In the last two decades, data-collection strategies have generally been biased towards obtaining high-dose data sets with minimum multiplicity from a single crystal. This approach, which is used primarily to minimize R_sym, often leads to unnecessary radiation damage. Recently, a paradigm shift has taken place. Thus, low-dose together with high-multiplicity data from multiple orientations of a single crystal and/or from multiple randomly oriented crystals have improved data accuracy by averaging out both random and systematic measurement errors (Diederichs, 2010; Liu et al., 2012; Weinert et al., 2015). The success of sulfur SAD phasing with our 992-crystal SX data set has demonstrated that diffraction intensities could be extracted with very high accuracy from partial data sets of hundreds of micro-crystals. In contrast to the old model with its R_sym-centric focus on the precision of unmerged data (observations), the new insight highlights indicators that assess the precision and accuracy of merged data as being of particular utility in evaluating data quality. After all, it is these that are used for the downstream steps in structure solution and refinement. Indeed, statistical selection and merging of many `weak' data sets improves the overall data quality. For example, although R_meas, which quantifies the agreement of the unmerged data, is around 10% in the low- to medium-resolution shells for the 992-crystal SX sulfur SAD data set (10% is considered to be high for conventional crystallography data), R_p.i.m., which measures the precision of the merged data, is about 1.4%. This means that the measurement is more precise than the estimated intensity difference of 2.8% for a Bijvoet ratio of 1.4% from the anomalous signals of sulfur and chloride in lysozyme.

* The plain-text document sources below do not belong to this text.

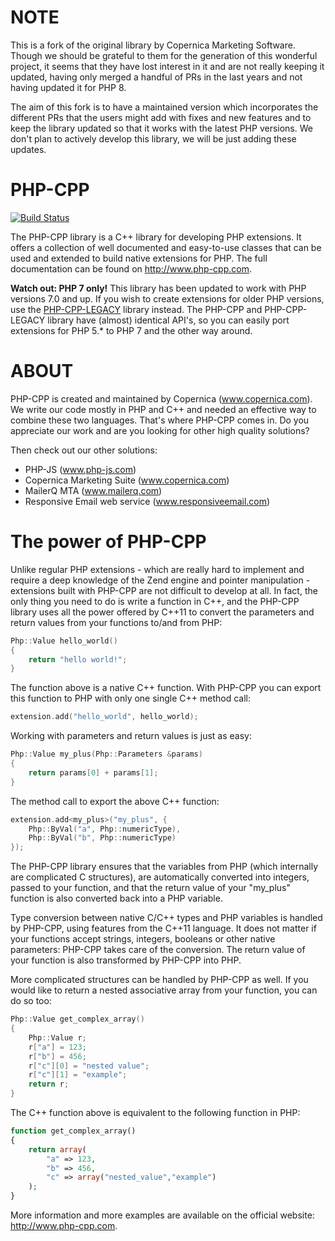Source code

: NOTE
=====

This is a fork of the original library by Copernica Marketing Software. Though we should be grateful to them for the generation of this wonderful project, it seems that they have lost interest in it and are not really keeping it updated, having only merged a handful of PRs in the last years and not having updated it for PHP 8.

The aim of this fork is to have a maintained version which incorporates the different PRs that the users might add with fixes and new features and to keep the library updated so that it works with the latest PHP versions. We don't plan to actively develop this library, we will be just adding these updates.

PHP-CPP
=======

[![Build Status](https://github.com/fast-debug/PHP-CPP/actions/workflows/github-actions.yml/badge.svg)](https://github.com/fast-debug/PHP-CPP/actions/workflows/github-actions.yml/badge.svg)

The PHP-CPP library is a C++ library for developing PHP extensions. It offers a collection
of well documented and easy-to-use classes that can be used and extended to build native
extensions for PHP. The full documentation can be found on http://www.php-cpp.com.

**Watch out: PHP 7 only!**
This library has been updated to work with PHP versions 7.0 and up. If you wish to create 
extensions for older PHP versions, use the [PHP-CPP-LEGACY](https://github.com/CopernicaMarketingSoftware/PHP-CPP-LEGACY)
library instead. The PHP-CPP and PHP-CPP-LEGACY library have (almost) identical API's,
so you can easily port extensions for PHP 5.* to PHP 7 and the other way around.

ABOUT
=====

PHP-CPP is created and maintained by Copernica (www.copernica.com). We write 
our code mostly in PHP and C++ and needed an effective way 
to combine these two languages. That's where PHP-CPP comes in.
Do you appreciate our work and are you looking for other high quality solutions? 

Then check out our other solutions:

* PHP-JS (www.php-js.com)
* Copernica Marketing Suite (www.copernica.com)
* MailerQ MTA (www.mailerq.com)
* Responsive Email web service (www.responsiveemail.com)

The power of PHP-CPP
====================

Unlike regular PHP extensions - which are really hard to implement and require a deep
knowledge of the Zend engine and pointer manipulation - extensions built with PHP-CPP
are not difficult to develop at all. In fact, the only thing you need to do is write a function in
C++, and the PHP-CPP library uses all the power offered by C++11 to convert the parameters and return
values from your functions to/and from PHP:

```c
Php::Value hello_world()
{
    return "hello world!";
}
```

The function above is a native C++ function. With PHP-CPP you can export this function
to PHP with only one single C++ method call:

```c
extension.add("hello_world", hello_world);
```

Working with parameters and return values is just as easy:

```c
Php::Value my_plus(Php::Parameters &params)
{
    return params[0] + params[1];
}
```

The method call to export the above C++ function:

```c
extension.add<my_plus>("my_plus", {
    Php::ByVal("a", Php::numericType),
    Php::ByVal("b", Php::numericType)
});
```

The PHP-CPP library ensures that the variables
from PHP (which internally are complicated C structures), are automatically converted into 
integers, passed to your function, and that the return value of your "my_plus" function is 
also converted back into a PHP variable.

Type conversion between native C/C++ types and PHP variables is handled by PHP-CPP, using
features from the C++11 language. It does not matter if your functions accept strings,
integers, booleans or other native parameters: PHP-CPP takes care of the conversion. 
The return value of your function is also transformed by PHP-CPP into PHP.

More complicated structures can be handled by PHP-CPP as well. If you would like to return
a nested associative array from your function, you can do so too:

```c
Php::Value get_complex_array()
{
    Php::Value r;
    r["a"] = 123;
    r["b"] = 456;
    r["c"][0] = "nested value";
    r["c"][1] = "example";
    return r;
}
```

The C++ function above is equivalent to the following function in PHP:

```php
function get_complex_array()
{
    return array(
        "a" => 123,
        "b" => 456,
        "c" => array("nested_value","example")
    );
}
```

More information and more examples are available on the official website:
http://www.php-cpp.com.
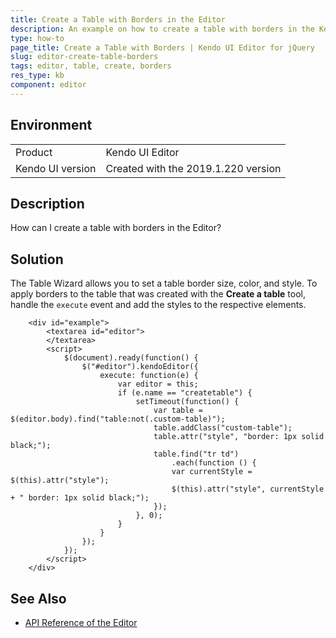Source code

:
 ```yaml
---
title: Create a Table with Borders in the Editor
description: An example on how to create a table with borders in the Kendo UI Editor.
type: how-to
page_title: Create a Table with Borders | Kendo UI Editor for jQuery
slug: editor-create-table-borders
tags: editor, table, create, borders
res_type: kb
component: editor
---
```


## Environment

<table>
 <tr>
  <td>Product</td>
  <td>Kendo UI Editor</td>
 </tr>
 <tr>
  <td>Kendo UI version</td>
  <td>Created with the 2019.1.220 version</td>
 </tr>
</table>

## Description

How can I create a table with borders in the Editor?

## Solution

The Table Wizard allows you to set a table border size, color, and style. To apply borders to the table that was created with the **Create a table** tool, handle the `execute` event and add the styles to the respective elements.

```dojo
    <div id="example">
        <textarea id="editor">
        </textarea>
        <script>
            $(document).ready(function() {
                $("#editor").kendoEditor({
                    execute: function(e) {
                        var editor = this;
                        if (e.name == "createtable") {
                            setTimeout(function() {
                                var table = $(editor.body).find("table:not(.custom-table)");
                                table.addClass("custom-table");
                                table.attr("style", "border: 1px solid black;");
                                table.find("tr td")
                                    .each(function () {
                                    var currentStyle = $(this).attr("style");
                                    $(this).attr("style", currentStyle + " border: 1px solid black;");
                                });
                            }, 0);   
                        }
                    }
                });
            });
        </script>
    </div>
```

## See Also

* [API Reference of the Editor](/api/javascript/ui/editor)
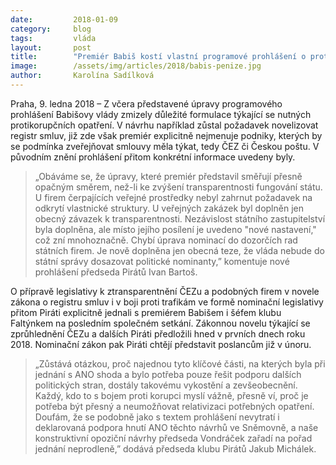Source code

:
 ```yaml
---
date:         2018-01-09
category:     blog
tags:         vláda
layout:       post
title:        "Premiér Babiš kostí vlastní programové prohlášení o protikorupční opatření"
image:        /assets/img/articles/2018/babis-penize.jpg
author:       Karolína Sadílková
---
```


Praha, 9. ledna 2018 – Z včera představené úpravy programového prohlášení Babišovy vlády zmizely důležité formulace týkající se nutných protikorupčních opatření. V návrhu například zůstal požadavek novelizovat registr smluv, již zde však premiér explicitně nejmenuje podniky, kterých by se podmínka zveřejňovat smlouvy měla týkat, tedy ČEZ či Českou poštu. V původním znění prohlášení přitom konkrétní informace uvedeny byly. 

> „Obáváme se, že úpravy, které premiér představil směřují přesně opačným směrem, než-li ke zvýšení transparentnosti fungování státu. U firem čerpajících veřejné prostředky nebyl zahrnut požadavek na odkrytí vlastnické struktury. U veřejných zakázek byl doplněn jen obecný závazek k transparentnosti. Nezávislost státního zastupitelství byla doplněna, ale místo jejího posílení je uvedeno "nové nastavení," což zní mnohoznačně. Chybí úprava nominací do dozorčích rad státních firem. Je nově doplněna jen obecná teze, že vláda nebude do státní správy dosazovat politické nominanty,” komentuje nové prohlášení předseda Pirátů Ivan Bartoš.

O přípravě legislativy k ztransparentnění ČEZu a podobných firem v novele zákona o registru smluv i v boji proti trafikám ve formě nominační legislativy přitom Piráti explicitně jednali s premiérem Babišem i šéfem klubu Faltýnkem na posledním společném setkání. Zákonnou novelu týkající se zprůhlednění ČEZu a dalších Piráti předložili hned v prvních dnech roku 2018. Nominační zákon pak Piráti chtějí představit poslancům již v únoru.

> „Zůstává otázkou, proč najednou tyto klíčové části, na kterých byla při jednání s ANO shoda a bylo potřeba pouze řešit podporu dalších politických stran, dostály takovému vykostění a zevšeobecnění. Každý, kdo to s bojem proti korupci myslí vážně, přesně ví, proč je potřeba být přesný a neumožňovat relativizaci potřebných opatření. Doufám, že se podobně jako s textem prohlášení nevytratí i deklarovaná podpora hnutí ANO těchto návrhů ve Sněmovně, a naše konstruktivní opoziční návrhy předseda Vondráček zařadí na pořad jednání neprodleně,” dodává předseda klubu Pirátů Jakub Michálek.

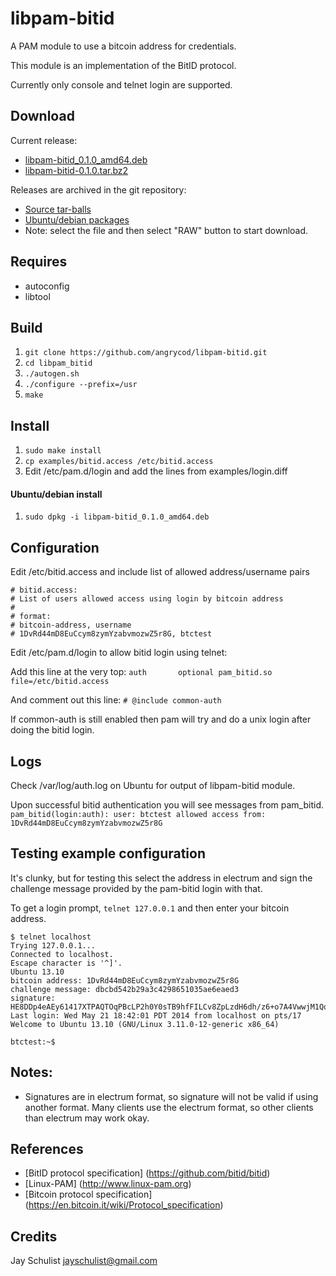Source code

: libpam-bitid
============

A PAM module to use a bitcoin address for credentials.

This module is an implementation of the BitID protocol.

Currently only console and telnet login are supported.

## Download
Current release:
* [libpam-bitid_0.1.0_amd64.deb](https://github.com/angrycod/libpam-bitid/raw/master/releases/debian/libpam-bitid_0.1.0_amd64.deb)
* [libpam-bitid-0.1.0.tar.bz2](https://github.com/angrycod/libpam-bitid/raw/master/releases/libpam-bitid-0.1.0.tar.bz2)

Releases are archived in the git repository:
* [Source tar-balls](releases)
* [Ubuntu/debian packages](releases/debian)
* Note: select the file and then select "RAW" button to start download.

## Requires
- autoconfig
- libtool

## Build
1. `git clone https://github.com/angrycod/libpam-bitid.git`
2. `cd libpam_bitid`
3. `./autogen.sh`
4. `./configure --prefix=/usr`
5. `make`

## Install
1. `sudo make install`
2. `cp examples/bitid.access /etc/bitid.access`
3. Edit /etc/pam.d/login and add the lines from examples/login.diff

#### Ubuntu/debian install
1. `sudo dpkg -i libpam-bitid_0.1.0_amd64.deb`

## Configuration
Edit /etc/bitid.access and include list of allowed address/username pairs

```
# bitid.access:
# List of users allowed access using login by bitcoin address
#
# format:
# bitcoin-address, username
# 1DvRd44mD8EuCcym8zymYzabvmozwZ5r8G, btctest
```

Edit /etc/pam.d/login to allow bitid login using telnet:

Add this line at the very top:
`auth       optional pam_bitid.so file=/etc/bitid.access`

And comment out this line:
`# @include common-auth`

If common-auth is still enabled then pam will try and do a unix login after doing the bitid login.

## Logs
Check /var/log/auth.log on Ubuntu for output of libpam-bitid module.

Upon successful bitid authentication you will see messages from pam_bitid.
`pam_bitid(login:auth): user: btctest allowed access from: 1DvRd44mD8EuCcym8zymYzabvmozwZ5r8G`

## Testing example configuration
It's clunky, but for testing this select the address in electrum and sign the challenge
message provided by the pam-bitid login with that. 

To get a login prompt, `telnet 127.0.0.1` and then enter your bitcoin address.

```
$ telnet localhost
Trying 127.0.0.1...
Connected to localhost.
Escape character is '^]'.
Ubuntu 13.10
bitcoin address: 1DvRd44mD8EuCcym8zymYzabvmozwZ5r8G
challenge message: dbcbd542b29a3c4298651035ae6eaed3
signature: HE8DDp4eAEy61417XTPAQTOqPBcLP2h0Y0sTB9hfFILCv8ZpLzdH6dh/z6+o7A4VwwjM1Qq2SFVcgyf7U51JhdE=
Last login: Wed May 21 18:42:01 PDT 2014 from localhost on pts/17
Welcome to Ubuntu 13.10 (GNU/Linux 3.11.0-12-generic x86_64)
 
btctest:~$
```

## Notes:
* Signatures are in electrum format, so signature will not be valid if using another format. Many clients use the electrum format, so other clients than electrum may work okay.

## References
* [BitID protocol specification] (https://github.com/bitid/bitid)
* [Linux-PAM] (http://www.linux-pam.org)
* [Bitcoin protocol specification] (https://en.bitcoin.it/wiki/Protocol_specification)

## Credits
Jay Schulist <jayschulist@gmail.com>
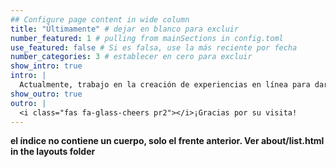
 ```yaml
---
## Configure page content in wide column
title: "Últimamente" # dejar en blanco para excluir
number_featured: 1 # pulling from mainSections in config.toml
use_featured: false # Si es falsa, use la más reciente por fecha
number_categories: 3 # establecer en cero para excluir
show_intro: true
intro: |
  Actualmente, trabajo en la creación de experiencias en línea para dar vida a problemas y soluciones de aprendizaje automático e IA. Mi objetivo es hacer que la IA sea más accesible, comprensible y empoderadora. 
show_outro: true
outro: |
  <i class="fas fa-glass-cheers pr2"></i>¡Gracias por su visita!
---
```


**el índice no contiene un cuerpo, solo el frente anterior.
Ver about/list.html in the layouts folder**
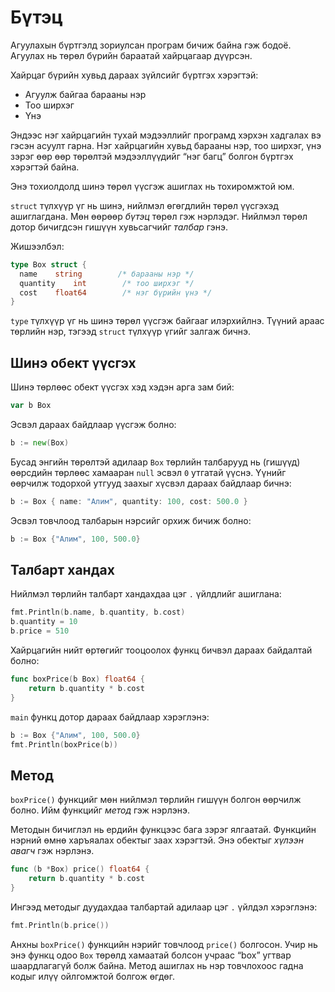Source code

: # Бүтэц

Агуулахын бүртгэлд зориулсан програм бичиж байна гэж бодоё. Агуулах нь төрөл бүрийн бараатай хайрцагаар дүүрсэн.

Хайрцаг бүрийн хувьд дараах зүйлсийг бүртгэх хэрэгтэй:

* Агуулж байгаа барааны нэр
* Тоо ширхэг
* Үнэ

Эндээс нэг хайрцагийн тухай мэдээллийг програмд хэрхэн хадгалах вэ гэсэн асуулт гарна. Нэг хайрцагийн хувьд барааны нэр, тоо ширхэг, үнэ зэрэг өөр өөр төрөлтэй мэдээллүүдийг “нэг багц” болгон бүртгэх хэрэгтэй байна.

Энэ тохиолдолд шинэ төрөл үүсгэж ашиглах нь тохиромжтой юм.

`struct` түлхүүр үг нь шинэ, нийлмэл өгөгдлийн төрөл үүсгэхэд ашиглагдана. Мөн өөрөөр _бүтэц_ төрөл гэж нэрлэдэг. Нийлмэл төрөл дотор бичигдсэн гишүүн хувьсагчийг _талбар_ гэнэ.

Жишээлбэл:

```go
type Box struct {
  name    string        /* барааны нэр */
  quantity    int        /* тоо ширхэг */
  cost    float64        /* нэг бүрийн үнэ */
}
```

`type` түлхүүр үг нь шинэ төрөл үүсгэж байгааг илэрхийлнэ. Түүний араас төрлийн нэр, тэгээд `struct` түлхүүр үгийг залгаж бичнэ.

## Шинэ обект үүсгэх

Шинэ төрлөөс обект үүсгэх хэд хэдэн арга зам бий:

```go
var b Box
```

Эсвэл дараах байдлаар үүсгэж болно:

```go
b := new(Box)
```

Бусад энгийн төрөлтэй адилаар `Box` төрлийн талбарууд нь \(гишүүд\) өөрсдийн төрлөөс хамааран `null` эсвэл `0` утгатай үүснэ. Үүнийг өөрчилж тодорхой утгууд заахыг хүсвэл дараах байдлаар бичнэ:

```go
b := Box { name: "Алим", quantity: 100, cost: 500.0 }
```

Эсвэл товчлоод талбарын нэрсийг орхиж бичиж болно:

```go
b := Box {"Алим", 100, 500.0}
```

## Талбарт хандах

Нийлмэл төрлийн талбарт хандахдаа цэг `.` үйлдлийг ашиглана:

```go
fmt.Println(b.name, b.quantity, b.cost)
b.quantity = 10
b.price = 510
```

Хайрцагийн нийт өртөгийг тооцоолох функц бичвэл дараах байдалтай болно:

```go
func boxPrice(b Box) float64 {
    return b.quantity * b.cost
}
```

`main` функц дотор дараах байдлаар хэрэглэнэ:

```go
b := Box {"Алим", 100, 500.0}
fmt.Println(boxPrice(b))
```

## Метод

`boxPrice()` функцийг мөн нийлмэл төрлийн гишүүн болгон өөрчилж болно. Ийм функцийг _метод_ гэж нэрлэнэ.

Методын бичиглэл нь ердийн функцээс бага зэрэг ялгаатай. Функцийн нэрний өмнө харъяалах обектыг заах хэрэгтэй. Энэ обектыг _хүлээн авагч_ гэж нэрлэнэ.

```go
func (b *Box) price() float64 {
    return b.quantity * b.cost
}
```

Ингээд методыг дуудахдаа талбартай адилаар цэг `.` үйлдэл хэрэглэнэ:

```go
fmt.Println(b.price())
```

Анхны `boxPrice()` функцийн нэрийг товчлоод `price()` болгосон. Учир нь энэ функц одоо `Box` төрөлд хамаатай болсон учраас “box” угтвар шаардлагагүй болж байна. Метод ашиглах нь нэр товчлохоос гадна кодыг илүү ойлгомжтой болгож өгдөг.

Although considered to be radiation damage-free, XFEL diffraction measurements (SFX) are limited to stills that amount to partial reflections. By contrast, IMISX allows the controlled recording of a number of sequential frames of between fractions of a degree to several degrees before radiation damage sets in. Coupled with integration and merging, this enables full reflection intensity reckoning, which is important for scaling and requires less data.